5 会社機関の大幅な改正(平成14年改正)

 平成14年改正法はコーポレートガバナンスの実効性を確保するため、会社の機関について大幅な改正が行われました。

(1) 重要財産委員会制度

 会社経営において取締役会での決議事項が多く取締役の数が多いため、取締役会で実質的審議を行うことができない、取締役会が形骸化しているなど実務上の弊害が生じています。この弊害をなくすため、重要な財産の処分および譲受ならびに多額の借財については、取締役会決議ではなく、重要財産委員会で決議することができるとされました。

 重要財産委員会を置くことができるのは、取締役が10名以上、社外取締役が1名以上いる商法上の大会社およびみなし大会社です。そのような会社に限定したのは、取締役会の頻繁な開催が困難である会社の状況に鑑み、社外取締役を選任することによって公正性、中立性を担保し、取締役会の監督機能の強化を促進するためです。重要財産委員会は3名以上の取締役から構成され、取締役会の決議により当該委員会の委員が選任されます。この場合、社外取締役が重要財産委員会のメンバーとなることまでは要求されていません。

 なお、次に記載する委員会等設置会社制度を選択した会社は、重要財産委員会を設置することはできません。

 平成17年の会社法では、この重要財産委員会制度に代わって特別取締役による取締役会が設けられました。


(2) 委員会等設置会社制度

 重要財産委員会制度を新設したのと同様、取締役が多く、海外にも取締役がいるような会社では、機動的に取締役会を開催することが困難であるといった弊害が生じており、取締役会での専決事項をできるだけ少なくし、業務執行を迅速に行えるよう、委員会等設置会社制度が新設されました。
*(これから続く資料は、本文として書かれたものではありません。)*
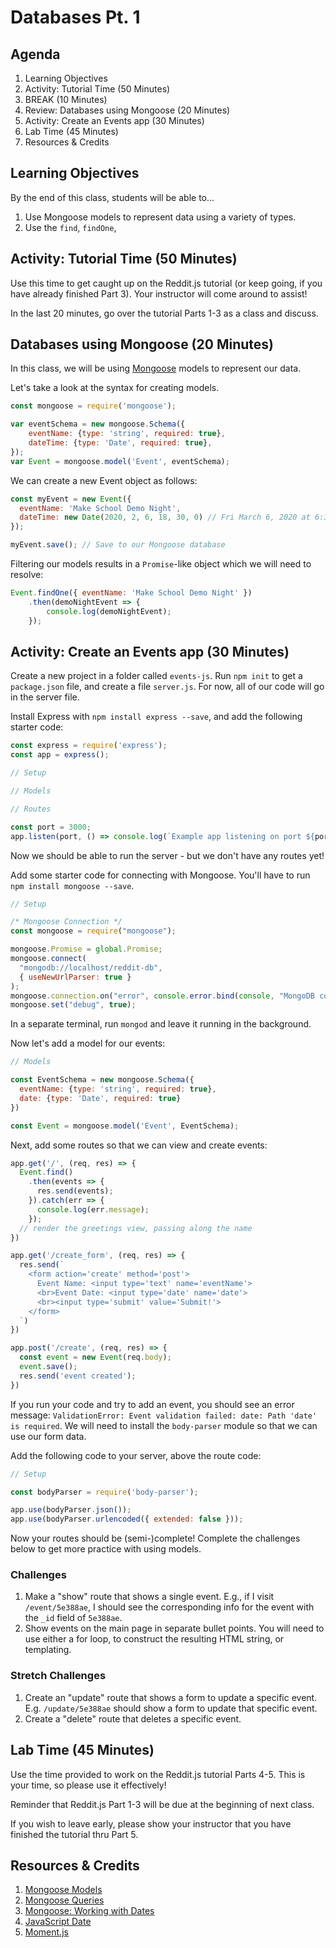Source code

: # Databases Pt. 1

## Agenda

1. Learning Objectives
1. Activity: Tutorial Time (50 Minutes)
1. BREAK (10 Minutes)
1. Review: Databases using Mongoose (20 Minutes)
1. Activity: Create an Events app (30 Minutes)
1. Lab Time (45 Minutes)
1. Resources & Credits

## Learning Objectives

By the end of this class, students will be able to...

1. Use Mongoose models to represent data using a variety of types.
1. Use the `find`, `findOne`, 

## Activity: Tutorial Time (50 Minutes)

Use this time to get caught up on the Reddit.js tutorial (or keep going, if you have already finished Part 3). Your instructor will come around to assist!

In the last 20 minutes, go over the tutorial Parts 1-3 as a class and discuss.

## Databases using Mongoose (20 Minutes)

In this class, we will be using [Mongoose](https://mongoosejs.com/docs/models.html) models to represent our data.

Let's take a look at the syntax for creating models.

```js
const mongoose = require('mongoose');

var eventSchema = new mongoose.Schema({
    eventName: {type: 'string', required: true},
    dateTime: {type: 'Date', required: true},
});
var Event = mongoose.model('Event', eventSchema);
```

We can create a new Event object as follows:

```js
const myEvent = new Event({
  eventName: 'Make School Demo Night',
  dateTime: new Date(2020, 2, 6, 18, 30, 0) // Fri March 6, 2020 at 6:30PM
});

myEvent.save(); // Save to our Mongoose database
```

Filtering our models results in a `Promise`-like object which we will need to resolve:

```js
Event.findOne({ eventName: 'Make School Demo Night' })
    .then(demoNightEvent => {
        console.log(demoNightEvent);
    });
```

## Activity: Create an Events app (30 Minutes)

Create a new project in a folder called `events-js`. Run `npm init` to get a `package.json` file, and create a file `server.js`. For now, all of our code will go in the server file.

Install Express with `npm install express --save`, and add the following starter code:

```js
const express = require('express');
const app = express();

// Setup

// Models

// Routes

const port = 3000;
app.listen(port, () => console.log(`Example app listening on port ${port}!`))
```

Now we should be able to run the server - but we don't have any routes yet!

Add some starter code for connecting with Mongoose. You'll have to run `npm install mongoose --save`.

```js
// Setup

/* Mongoose Connection */
const mongoose = require("mongoose");

mongoose.Promise = global.Promise;
mongoose.connect(
  "mongodb://localhost/reddit-db",
  { useNewUrlParser: true }
);
mongoose.connection.on("error", console.error.bind(console, "MongoDB connection Error:"));
mongoose.set("debug", true);
```

In a separate terminal, run `mongod` and leave it running in the background.

Now let's add a model for our events:

```js
// Models

const EventSchema = new mongoose.Schema({
  eventName: {type: 'string', required: true},
  date: {type: 'Date', required: true}
})

const Event = mongoose.model('Event', EventSchema);
```

Next, add some routes so that we can view and create events:

```js
app.get('/', (req, res) => {
  Event.find()
    .then(events => {
      res.send(events);
    }).catch(err => {
      console.log(err.message);
    });
  // render the greetings view, passing along the name
})

app.get('/create_form', (req, res) => {
  res.send(`
    <form action='create' method='post'>
      Event Name: <input type='text' name='eventName'>
      <br>Event Date: <input type='date' name='date'>
      <br><input type='submit' value='Submit!'>
    </form>
  `)
})

app.post('/create', (req, res) => {
  const event = new Event(req.body);
  event.save();
  res.send('event created');
})
```

If you run your code and try to add an event, you should see an error message: `ValidationError: Event validation failed: date: Path 'date' is required`. We will need to install the `body-parser` module so that we can use our form data.

Add the following code to your server, above the route code:

```js
// Setup

const bodyParser = require('body-parser');

app.use(bodyParser.json());
app.use(bodyParser.urlencoded({ extended: false }));
```

Now your routes should be (semi-)complete! Complete the challenges below to get more practice with using models.

### Challenges

1. Make a "show" route that shows a single event. E.g., if I visit `/event/5e388ae`, I should see the corresponding info for the event with the `_id` field of `5e388ae`.
1. Show events on the main page in separate bullet points. You will need to use either a for loop, to construct the resulting HTML string, or templating.

### Stretch Challenges

1. Create an "update" route that shows a form to update a specific event. E.g. `/update/5e388ae` should show a form to update that specific event.
1. Create a "delete" route that deletes a specific event.

## Lab Time (45 Minutes)

Use the time provided to work on the Reddit.js tutorial Parts 4-5. This is your time, so please use it effectively!

Reminder that Reddit.js Part 1-3 will be due at the beginning of next class.

If you wish to leave early, please show your instructor that you have finished the tutorial thru Part 5.

## Resources & Credits

1. [Mongoose Models](https://mongoosejs.com/docs/models.html)
1. [Mongoose Queries](https://mongoosejs.com/docs/queries.html)
1. [Mongoose: Working with Dates](https://mongoosejs.com/docs/tutorials/dates.html)
1. [JavaScript Date](https://developer.mozilla.org/en-US/docs/Web/JavaScript/Reference/Global_Objects/Date)
1. [Moment.js](https://momentjs.com/)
委員会等設置会社制度とは監査委員会、報酬委員会、指名委員会の3委員会をいい、商法上の大会社またはみなし大会社が定款に委員会等設置会社に関する特例の規定を設ける旨を規定する必要があります。いずれの委員会も委員は取締役会の決議で選任され、3名以上の委員から成り、そのうち社外取締役が過半数を占める必要があります。

 [1]  監査委員会
 監査委員会は取締役および執行役の職務執行の監査ならびに会計監査人の選定等に関する議案の内容の決定に関する権限を有します。

 [2]  報酬委員会
 報酬委員会は取締役あるいは執行役の報酬を決定する権限を有します。

 [3]  指名委員会
 指名委員会は株主総会に提出する取締役の選任および解任に関する議案の内容を決定する権限をそれぞれ有します。

 委員会等設置会社では、取締役会の専決事項のうち委任不能な事項を除き、取締役会が自由に執行役に委任することができ、大幅な権限委譲が期待できます。
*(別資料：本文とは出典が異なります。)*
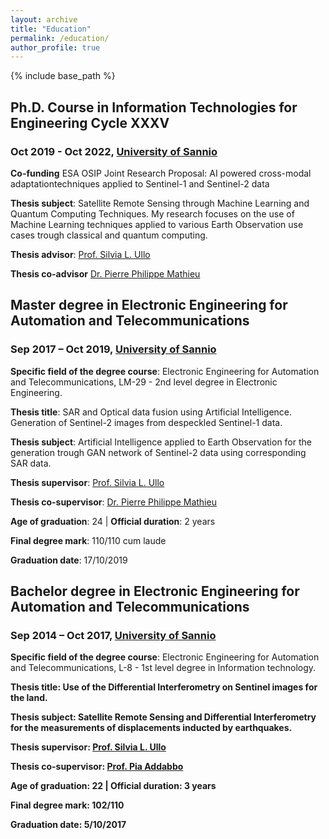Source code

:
 ```yaml
---
layout: archive
title: "Education"
permalink: /education/
author_profile: true
---
```


{% include base_path %}

## Ph.D. Course in Information Technologies for Engineering Cycle XXXV
### Oct 2019 - Oct 2022, <a href="https://www.unisannio.it/" target="_blank">University of Sannio</a>

**Co-funding** ESA OSIP Joint Research Proposal: AI powered cross-modal adaptationtechniques applied to Sentinel-1 and Sentinel-2 data

**Thesis subject**: Satellite Remote Sensing through Machine Learning and Quantum  Computing Techniques. My research focuses on the use of Machine Learning techniques applied to various Earth Observation use cases trough classical and quantum computing.

**Thesis advisor**: <a href="https://www.linkedin.com/in/silvia-liberata-ullo-67280717?lipi=urn%3Ali%3Apage%3Ad_flagship3_profile_view_base_contact_details%3BpAKXHltyQZaocDDOZLeUtg%3D%3D" target="_blank">Prof. Silvia L. Ullo</a> 

**Thesis co-advisor** <a href="https://www.linkedin.com/in/ppmathieu?lipi=urn%3Ali%3Apage%3Ad_flagship3_profile_view_base_contact_details%3BZVLzx0o9Q%2FKQJlzWJaKseg%3D%3D" target="_blank">Dr. Pierre Philippe Mathieu</a> 
            
        
## Master degree in Electronic Engineering for Automation and Telecommunications</h2>
### Sep 2017 – Oct 2019, <a href="https://www.unisannio.it/" target="_blank">University of Sannio</a>

**Specific field of the degree course**: Electronic Engineering for Automation and Telecommunications, LM-29 - 2nd level degree in Electronic Engineering.
 
**Thesis title**: SAR and Optical data fusion using Artificial Intelligence. Generation of Sentinel-2 images from despeckled Sentinel-1 data.

**Thesis subject**: Artificial Intelligence applied to Earth Observation for the generation trough GAN network of Sentinel-2 data using corresponding SAR data.

**Thesis supervisor**: <a href="https://www.linkedin.com/in/silvia-liberata-ullo-67280717?lipi=urn%3Ali%3Apage%3Ad_flagship3_profile_view_base_contact_details%3BpAKXHltyQZaocDDOZLeUtg%3D%3D" target="_blank">Prof. Silvia L. Ullo</a> 

**Thesis co-supervisor**: <a href="https://www.linkedin.com/in/ppmathieu?lipi=urn%3Ali%3Apage%3Ad_flagship3_profile_view_base_contact_details%3BZVLzx0o9Q%2FKQJlzWJaKseg%3D%3D" target="_blank">Dr. Pierre Philippe Mathieu</a> 

**Age of graduation**: 24 | **Official duration**: 2 years

**Final degree mark**: 110/110 cum laude

**Graduation date**: 17/10/2019


## Bachelor degree in Electronic Engineering for Automation and Telecommunications</h2>
### Sep 2014 – Oct 2017, <a href="https://www.unisannio.it/" target="_blank">University of Sannio</a></h3>

**Specific field of the degree course**: Electronic Engineering for Automation and Telecommunications, L-8 - 1st level degree in Information technology.

**<strong>Thesis title**: Use of the Differential Interferometry on Sentinel images for the land.
        
**Thesis subject**: Satellite Remote Sensing and Differential Interferometry for the measurements of displacements inducted by earthquakes.

**Thesis supervisor**: <a href="https://www.linkedin.com/in/silvia-liberata-ullo-67280717?lipi=urn%3Ali%3Apage%3Ad_flagship3_profile_view_base_contact_details%3BpAKXHltyQZaocDDOZLeUtg%3D%3D" target="_blank">Prof. Silvia L. Ullo</a> 

**Thesis co-supervisor**: <a href="https://www.linkedin.com/in/pia-addabbo-39097843?lipi=urn%3Ali%3Apage%3Ad_flagship3_profile_view_base_contact_details%3Bvt8v%2BpgMSBa0hHMDs0cCCg%3D%3D" target="_blank">Prof. Pia Addabbo</a> 

**Age of graduation**: 22 | **Official duration**: 3 years

**Final degree mark**: 102/110

**Graduation date**: 5/10/2017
 執行役は平成14年改正商法で新たに設けられた制度で、取締役会において選任され、取締役の決議によって委任を受けた事項の決定および業務の執行を行います。執行役は従来の執行役員とは異なり、従業員ではなく、取締役と同様株主代表訴訟の対象となります。


(3) みなし大会社

 商法上の大会社(資本金5億円以上または負債総額200億円以上の株式会社)、中会社(資本金が1億円超の株式会社で、大会社以外のもの)、小会社(資本金1億円以下の株式会社)の区分は資本金と負債総額によって法定されており、他の会社区分を選択する余地はありませんでした。大会社には会計監査人の監査が行われており、中会社にも会計監査を受ける道を開いて会社の監督機能の強化を図るため、みなし大会社の制度が新設されました。

 みなし大会社とは商法上の中会社で、定款をもって監査等に関する特例の適用を受けることを定めた会社のことで、会計監査人の監査を受けることになります。
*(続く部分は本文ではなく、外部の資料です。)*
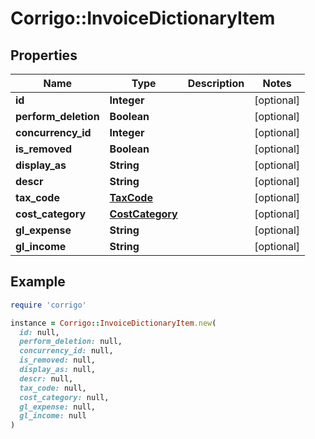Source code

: # Corrigo::InvoiceDictionaryItem

## Properties

| Name | Type | Description | Notes |
| ---- | ---- | ----------- | ----- |
| **id** | **Integer** |  | [optional] |
| **perform_deletion** | **Boolean** |  | [optional] |
| **concurrency_id** | **Integer** |  | [optional] |
| **is_removed** | **Boolean** |  | [optional] |
| **display_as** | **String** |  | [optional] |
| **descr** | **String** |  | [optional] |
| **tax_code** | [**TaxCode**](TaxCode.md) |  | [optional] |
| **cost_category** | [**CostCategory**](CostCategory.md) |  | [optional] |
| **gl_expense** | **String** |  | [optional] |
| **gl_income** | **String** |  | [optional] |

## Example

```ruby
require 'corrigo'

instance = Corrigo::InvoiceDictionaryItem.new(
  id: null,
  perform_deletion: null,
  concurrency_id: null,
  is_removed: null,
  display_as: null,
  descr: null,
  tax_code: null,
  cost_category: null,
  gl_expense: null,
  gl_income: null
)
```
 平成14年の改正により、このみなし大会社の制度が新設され、上記重要財産委員会や委員会等設置会社を選択することが認められました。


6 会社法の成立(平成17年)

 平成17年に成立した会社法は、株式会社と有限会社の会社類型を統一化し、会社の機関設計を大幅に柔軟化しました。有限会社を廃止し、株式会社をすべての株式に譲渡制限のある会社と一部または全部に譲渡制限のない会社(公開会社という)に分け、それぞれ大会社(資本金5億円以上または負債総額200億円以上の会社)とそれ以外の会社に区分しました。

 また、機関設計に関しては、株主総会および取締役は必須の機関です。その他の機関(取締役会、監査役、監査役会、会計監査人、会計参与、委員会)を定款によって任意に置くことができますが、以下の原則に従う必要があります。

 [1]  公開会社、監査役会設置会社、委員会設置会社は、取締役会を設置する必要がある。

 [2]  取締役会設置会社は、監査役(監査役会を含む)または委員会のいずれかを設置しなければならない。ただし、大会社以外の株式譲渡制限会社においては、会計参与を設置すれば監査役(監査役会を含む)は不要である。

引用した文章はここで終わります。